World economies rise and fall together
World economies rise and fall together
A year ago, all the talk was of the growth and productivity gains to be made from globalization. What is being felt on the streets of Moscow and Indonesia (not to mention the Square Mile and Wall Street) is the downside of the one-world economy, writes Ben Laurance.
LONDON: A year is a long time in economics. Twelve months ago all the talk was of a new era in the markets where globalization, free trade and the proliferation of technology would yield unprecedented growth and productivity gains across the board. There were, of course, a handful of naysaying killjoys who winced at the lack of world capital controls, and wrung their hands at the early warning signs in Asia.

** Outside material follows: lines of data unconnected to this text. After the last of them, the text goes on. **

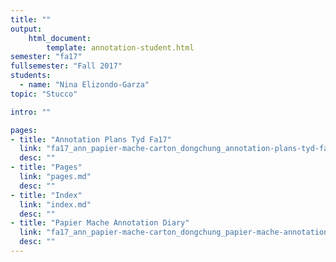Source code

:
 ```yaml
---
title: ""
output:
    html_document:
        template: annotation-student.html
semester: "fa17"
fullsemester: "Fall 2017"
students:
  - name: "Nina Elizondo-Garza"
topic: "Stucco"

intro: ""

pages:
- title: "Annotation Plans Tyd Fa17"
  link: "fa17_ann_papier-mache-carton_dongchung_annotation-plans-tyd-fa17.html"
  desc: ""
- title: "Pages"
  link: "pages.md"
  desc: ""
- title: "Index"
  link: "index.md"
  desc: ""
- title: "Papier Mache Annotation Diary"
  link: "fa17_ann_papier-mache-carton_dongchung_papier-mache-annotation-diary.html"
  desc: ""
---
```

A year later there is little to feel buoyant about in the world economy. What is being felt on the streets of Moscow and the beaches of Indonesia (not to mention in the jittery corners of the Square Mile and Wall Street) is the downside of globalization; like boats on the same tides, world economies appear to rise -- and at the moment fall -- together.
The downturn in the world economy should not have us scrabbling around for new paradigms, however. Just as eminent economist John Kenneth Galbraith reiterated in a recent Observer interview, there really is very little that is genuinely new about the predicament of the global economy.

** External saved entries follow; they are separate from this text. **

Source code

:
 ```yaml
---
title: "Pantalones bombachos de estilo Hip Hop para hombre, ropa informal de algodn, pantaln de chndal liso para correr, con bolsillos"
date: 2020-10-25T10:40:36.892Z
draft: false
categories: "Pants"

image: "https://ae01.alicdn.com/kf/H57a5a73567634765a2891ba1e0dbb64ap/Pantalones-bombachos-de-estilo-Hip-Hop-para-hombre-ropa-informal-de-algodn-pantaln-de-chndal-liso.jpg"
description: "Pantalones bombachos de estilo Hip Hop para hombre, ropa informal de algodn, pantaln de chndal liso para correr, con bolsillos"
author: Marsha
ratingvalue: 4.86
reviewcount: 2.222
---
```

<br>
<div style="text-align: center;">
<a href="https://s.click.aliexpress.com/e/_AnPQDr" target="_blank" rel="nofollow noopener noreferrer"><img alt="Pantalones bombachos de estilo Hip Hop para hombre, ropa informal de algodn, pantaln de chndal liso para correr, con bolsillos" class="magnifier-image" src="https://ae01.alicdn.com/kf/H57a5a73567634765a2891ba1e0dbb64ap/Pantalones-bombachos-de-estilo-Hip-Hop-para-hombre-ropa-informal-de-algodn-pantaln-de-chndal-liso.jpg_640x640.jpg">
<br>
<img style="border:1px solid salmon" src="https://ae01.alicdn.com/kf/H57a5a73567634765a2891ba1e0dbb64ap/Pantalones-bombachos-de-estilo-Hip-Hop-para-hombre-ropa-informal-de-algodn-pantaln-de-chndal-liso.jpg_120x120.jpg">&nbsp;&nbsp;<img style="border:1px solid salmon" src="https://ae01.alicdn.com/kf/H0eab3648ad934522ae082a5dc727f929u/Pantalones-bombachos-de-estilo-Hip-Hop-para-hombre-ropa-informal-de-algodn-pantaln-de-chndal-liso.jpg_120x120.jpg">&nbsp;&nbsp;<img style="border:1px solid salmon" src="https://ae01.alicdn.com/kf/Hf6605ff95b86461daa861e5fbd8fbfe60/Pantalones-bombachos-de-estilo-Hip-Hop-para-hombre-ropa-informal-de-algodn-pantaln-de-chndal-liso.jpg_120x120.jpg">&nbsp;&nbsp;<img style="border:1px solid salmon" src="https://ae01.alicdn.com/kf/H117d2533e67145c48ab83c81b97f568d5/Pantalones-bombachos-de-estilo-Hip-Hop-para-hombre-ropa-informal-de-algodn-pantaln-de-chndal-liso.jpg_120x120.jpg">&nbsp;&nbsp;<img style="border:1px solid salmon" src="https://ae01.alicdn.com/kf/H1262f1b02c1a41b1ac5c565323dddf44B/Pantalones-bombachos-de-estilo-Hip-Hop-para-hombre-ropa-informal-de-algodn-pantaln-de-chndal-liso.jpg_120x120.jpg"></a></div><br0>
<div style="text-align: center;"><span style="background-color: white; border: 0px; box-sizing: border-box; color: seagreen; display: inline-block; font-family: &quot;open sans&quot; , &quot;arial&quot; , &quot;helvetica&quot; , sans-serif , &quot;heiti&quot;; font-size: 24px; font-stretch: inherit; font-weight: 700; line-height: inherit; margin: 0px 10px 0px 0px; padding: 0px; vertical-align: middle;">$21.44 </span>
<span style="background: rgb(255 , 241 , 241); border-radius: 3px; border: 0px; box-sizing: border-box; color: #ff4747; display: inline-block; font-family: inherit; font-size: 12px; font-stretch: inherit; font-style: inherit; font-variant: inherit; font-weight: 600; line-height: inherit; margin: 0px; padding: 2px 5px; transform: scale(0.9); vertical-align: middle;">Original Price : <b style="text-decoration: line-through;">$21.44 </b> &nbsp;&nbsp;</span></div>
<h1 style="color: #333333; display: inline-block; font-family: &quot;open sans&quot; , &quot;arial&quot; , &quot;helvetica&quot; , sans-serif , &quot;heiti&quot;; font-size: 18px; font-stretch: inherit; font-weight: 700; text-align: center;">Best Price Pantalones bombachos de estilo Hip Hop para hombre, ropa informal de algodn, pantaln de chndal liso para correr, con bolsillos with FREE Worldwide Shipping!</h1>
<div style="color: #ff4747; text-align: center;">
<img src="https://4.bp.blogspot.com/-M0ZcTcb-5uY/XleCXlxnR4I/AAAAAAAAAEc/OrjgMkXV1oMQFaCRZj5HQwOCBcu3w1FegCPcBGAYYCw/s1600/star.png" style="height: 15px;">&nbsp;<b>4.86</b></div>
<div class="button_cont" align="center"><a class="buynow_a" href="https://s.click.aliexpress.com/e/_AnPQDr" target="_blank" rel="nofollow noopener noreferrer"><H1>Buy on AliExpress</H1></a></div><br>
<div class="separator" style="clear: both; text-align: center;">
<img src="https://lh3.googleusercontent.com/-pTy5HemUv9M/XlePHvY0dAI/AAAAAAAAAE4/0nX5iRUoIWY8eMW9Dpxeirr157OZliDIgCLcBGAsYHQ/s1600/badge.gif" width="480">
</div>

Let's take the American economic miracle: the high-growth, low-inflation, technology-driven economy has had one or two evangelists madly proclaiming the death of the economic downturn. Now growth is slowing, corporate profitability is stagnating and shares are trundling downwards. The only thing growing is the trade deficit.
Or how about Europe? Here we are reassured that there is a genuinely new paradigm: the single currency. A pooled coinage means faster growth, we are told. The European Commissioner for the Single Currency, Yves-Thibault de Silguy, only last week suggested that Emu is a port in a storm that will help keep the collective boat afloat. There is some truth in this. Preparations for the single European currency have engendered a Europe-wide housekeeping rigor that is partly responsible for a fillip to European growth.

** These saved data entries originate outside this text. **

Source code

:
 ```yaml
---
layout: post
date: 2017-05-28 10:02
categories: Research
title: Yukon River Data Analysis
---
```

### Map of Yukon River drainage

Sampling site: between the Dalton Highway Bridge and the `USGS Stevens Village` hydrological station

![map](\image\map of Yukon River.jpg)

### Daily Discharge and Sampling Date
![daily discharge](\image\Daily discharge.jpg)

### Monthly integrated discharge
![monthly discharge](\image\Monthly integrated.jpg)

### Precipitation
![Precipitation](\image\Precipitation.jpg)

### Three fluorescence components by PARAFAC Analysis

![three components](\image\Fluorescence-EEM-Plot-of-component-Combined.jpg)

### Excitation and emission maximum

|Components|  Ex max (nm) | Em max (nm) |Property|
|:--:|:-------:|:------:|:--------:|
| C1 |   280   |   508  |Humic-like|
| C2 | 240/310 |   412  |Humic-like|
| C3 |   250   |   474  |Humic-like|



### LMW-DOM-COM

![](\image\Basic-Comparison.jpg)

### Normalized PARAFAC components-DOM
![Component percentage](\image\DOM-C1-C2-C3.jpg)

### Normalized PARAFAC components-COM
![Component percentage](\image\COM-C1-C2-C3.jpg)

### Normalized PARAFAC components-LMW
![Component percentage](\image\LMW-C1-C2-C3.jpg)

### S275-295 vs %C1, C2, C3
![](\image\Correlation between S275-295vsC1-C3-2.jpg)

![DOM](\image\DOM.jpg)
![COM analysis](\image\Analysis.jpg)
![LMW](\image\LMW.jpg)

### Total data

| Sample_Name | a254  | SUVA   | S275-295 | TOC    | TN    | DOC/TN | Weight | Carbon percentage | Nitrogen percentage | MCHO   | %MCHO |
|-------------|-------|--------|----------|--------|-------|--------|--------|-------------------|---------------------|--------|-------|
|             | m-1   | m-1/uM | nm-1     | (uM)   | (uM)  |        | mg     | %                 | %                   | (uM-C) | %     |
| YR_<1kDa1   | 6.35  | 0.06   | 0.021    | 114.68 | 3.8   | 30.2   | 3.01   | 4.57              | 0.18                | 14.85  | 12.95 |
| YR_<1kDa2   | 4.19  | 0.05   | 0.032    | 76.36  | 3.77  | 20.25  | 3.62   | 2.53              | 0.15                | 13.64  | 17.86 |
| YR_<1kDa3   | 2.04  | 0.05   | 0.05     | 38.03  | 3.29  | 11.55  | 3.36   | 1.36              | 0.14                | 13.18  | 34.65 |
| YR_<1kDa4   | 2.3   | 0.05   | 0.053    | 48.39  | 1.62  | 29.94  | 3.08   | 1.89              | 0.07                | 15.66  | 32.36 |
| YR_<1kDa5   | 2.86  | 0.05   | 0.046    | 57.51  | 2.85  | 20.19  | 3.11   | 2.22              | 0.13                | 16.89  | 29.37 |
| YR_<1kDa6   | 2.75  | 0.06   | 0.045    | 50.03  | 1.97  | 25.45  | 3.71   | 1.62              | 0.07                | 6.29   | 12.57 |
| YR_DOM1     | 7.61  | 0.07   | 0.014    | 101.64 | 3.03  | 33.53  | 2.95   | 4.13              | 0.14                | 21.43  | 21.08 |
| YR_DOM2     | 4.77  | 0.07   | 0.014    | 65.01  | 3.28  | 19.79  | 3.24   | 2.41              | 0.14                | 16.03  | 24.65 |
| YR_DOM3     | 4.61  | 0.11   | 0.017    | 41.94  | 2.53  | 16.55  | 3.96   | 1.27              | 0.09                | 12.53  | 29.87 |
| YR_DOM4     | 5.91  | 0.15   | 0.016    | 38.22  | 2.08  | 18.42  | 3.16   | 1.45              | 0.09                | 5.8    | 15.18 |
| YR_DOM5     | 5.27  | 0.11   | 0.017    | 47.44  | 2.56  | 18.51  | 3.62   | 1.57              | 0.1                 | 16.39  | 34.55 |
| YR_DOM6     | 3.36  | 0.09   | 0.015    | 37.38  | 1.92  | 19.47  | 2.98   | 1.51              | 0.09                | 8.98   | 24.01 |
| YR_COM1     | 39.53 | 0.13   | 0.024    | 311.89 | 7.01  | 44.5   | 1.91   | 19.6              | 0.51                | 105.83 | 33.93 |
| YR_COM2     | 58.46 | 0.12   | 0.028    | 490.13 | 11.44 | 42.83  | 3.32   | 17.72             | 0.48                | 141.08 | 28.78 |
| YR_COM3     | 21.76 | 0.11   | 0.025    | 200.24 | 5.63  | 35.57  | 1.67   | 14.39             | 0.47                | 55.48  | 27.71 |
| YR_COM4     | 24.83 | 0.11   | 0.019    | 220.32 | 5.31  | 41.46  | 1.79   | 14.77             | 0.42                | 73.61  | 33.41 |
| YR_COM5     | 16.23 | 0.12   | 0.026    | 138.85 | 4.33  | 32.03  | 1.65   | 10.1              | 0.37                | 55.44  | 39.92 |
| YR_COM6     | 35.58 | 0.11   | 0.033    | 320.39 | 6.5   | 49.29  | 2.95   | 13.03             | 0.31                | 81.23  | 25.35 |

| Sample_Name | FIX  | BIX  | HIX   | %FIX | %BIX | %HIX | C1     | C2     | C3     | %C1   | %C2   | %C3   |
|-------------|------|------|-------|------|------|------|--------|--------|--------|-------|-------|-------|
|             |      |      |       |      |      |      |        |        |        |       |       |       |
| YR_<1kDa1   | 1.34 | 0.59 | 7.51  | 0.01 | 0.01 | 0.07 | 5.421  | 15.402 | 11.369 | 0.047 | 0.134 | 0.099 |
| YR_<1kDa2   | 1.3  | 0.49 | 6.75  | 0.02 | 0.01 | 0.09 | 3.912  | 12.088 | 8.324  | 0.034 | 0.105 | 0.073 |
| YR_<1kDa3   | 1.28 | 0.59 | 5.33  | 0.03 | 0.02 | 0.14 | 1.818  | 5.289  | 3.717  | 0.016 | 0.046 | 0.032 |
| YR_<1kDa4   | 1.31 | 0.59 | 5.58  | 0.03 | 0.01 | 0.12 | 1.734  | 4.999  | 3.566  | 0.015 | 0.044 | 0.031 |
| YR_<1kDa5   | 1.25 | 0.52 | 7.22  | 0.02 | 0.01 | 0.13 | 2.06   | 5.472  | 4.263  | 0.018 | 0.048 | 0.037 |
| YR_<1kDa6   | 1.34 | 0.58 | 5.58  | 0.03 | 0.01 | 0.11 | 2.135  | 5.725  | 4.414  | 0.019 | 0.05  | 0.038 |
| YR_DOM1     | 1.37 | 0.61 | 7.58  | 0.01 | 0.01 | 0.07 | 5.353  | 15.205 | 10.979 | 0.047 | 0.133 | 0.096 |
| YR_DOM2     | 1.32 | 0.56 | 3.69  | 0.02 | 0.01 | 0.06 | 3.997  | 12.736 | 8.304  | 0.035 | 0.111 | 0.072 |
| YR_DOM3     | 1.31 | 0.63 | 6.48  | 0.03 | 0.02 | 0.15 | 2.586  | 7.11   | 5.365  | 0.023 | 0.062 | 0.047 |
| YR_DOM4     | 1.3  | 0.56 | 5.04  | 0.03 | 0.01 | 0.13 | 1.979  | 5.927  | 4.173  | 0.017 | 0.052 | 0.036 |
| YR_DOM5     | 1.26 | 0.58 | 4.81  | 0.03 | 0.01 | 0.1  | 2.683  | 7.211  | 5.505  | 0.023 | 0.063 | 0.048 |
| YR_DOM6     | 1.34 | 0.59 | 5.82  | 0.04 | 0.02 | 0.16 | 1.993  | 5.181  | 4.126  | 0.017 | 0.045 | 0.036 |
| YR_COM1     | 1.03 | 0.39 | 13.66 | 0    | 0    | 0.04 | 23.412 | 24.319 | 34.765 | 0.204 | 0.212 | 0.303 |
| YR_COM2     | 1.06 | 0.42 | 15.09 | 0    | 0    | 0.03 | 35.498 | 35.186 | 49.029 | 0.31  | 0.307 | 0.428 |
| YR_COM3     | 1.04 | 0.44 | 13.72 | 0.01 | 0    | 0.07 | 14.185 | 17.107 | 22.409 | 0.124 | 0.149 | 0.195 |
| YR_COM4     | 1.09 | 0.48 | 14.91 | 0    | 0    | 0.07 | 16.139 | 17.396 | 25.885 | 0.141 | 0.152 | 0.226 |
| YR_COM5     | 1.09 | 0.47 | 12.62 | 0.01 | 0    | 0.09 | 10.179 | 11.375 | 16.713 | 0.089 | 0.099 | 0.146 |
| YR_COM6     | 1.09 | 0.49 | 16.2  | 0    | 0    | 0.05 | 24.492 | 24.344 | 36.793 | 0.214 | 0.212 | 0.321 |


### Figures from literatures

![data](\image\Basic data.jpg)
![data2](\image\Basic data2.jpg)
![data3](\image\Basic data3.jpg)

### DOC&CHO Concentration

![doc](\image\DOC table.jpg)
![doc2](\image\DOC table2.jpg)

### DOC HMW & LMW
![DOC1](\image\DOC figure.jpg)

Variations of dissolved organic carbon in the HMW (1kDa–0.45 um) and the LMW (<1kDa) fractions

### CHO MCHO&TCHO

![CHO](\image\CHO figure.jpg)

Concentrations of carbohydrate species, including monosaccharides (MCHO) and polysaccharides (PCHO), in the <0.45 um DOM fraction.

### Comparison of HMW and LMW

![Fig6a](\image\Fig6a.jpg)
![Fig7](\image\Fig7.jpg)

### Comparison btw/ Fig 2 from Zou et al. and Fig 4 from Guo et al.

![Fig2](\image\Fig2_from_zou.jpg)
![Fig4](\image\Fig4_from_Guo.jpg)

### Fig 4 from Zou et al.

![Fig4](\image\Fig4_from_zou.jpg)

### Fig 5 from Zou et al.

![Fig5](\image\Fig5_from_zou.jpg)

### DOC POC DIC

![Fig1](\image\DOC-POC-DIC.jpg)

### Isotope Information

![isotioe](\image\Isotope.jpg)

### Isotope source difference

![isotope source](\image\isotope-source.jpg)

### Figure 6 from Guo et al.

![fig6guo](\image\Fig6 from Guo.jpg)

In the longer term, however, the Emu economic miracle will almost certainly prove illusory. Tell the former semiconductor makers on Tyneside (northern England) that they are protected by the sheltering warmth of European fraternity and they could give you a geography lesson that places Jarrow much closer to Japan than to Germany.
If we have learnt nothing else from the undulations in global economics during the twentieth century, it is that you can construct as many new paradigms as you like -- but the business cycle will still come back and bite you where it hurts.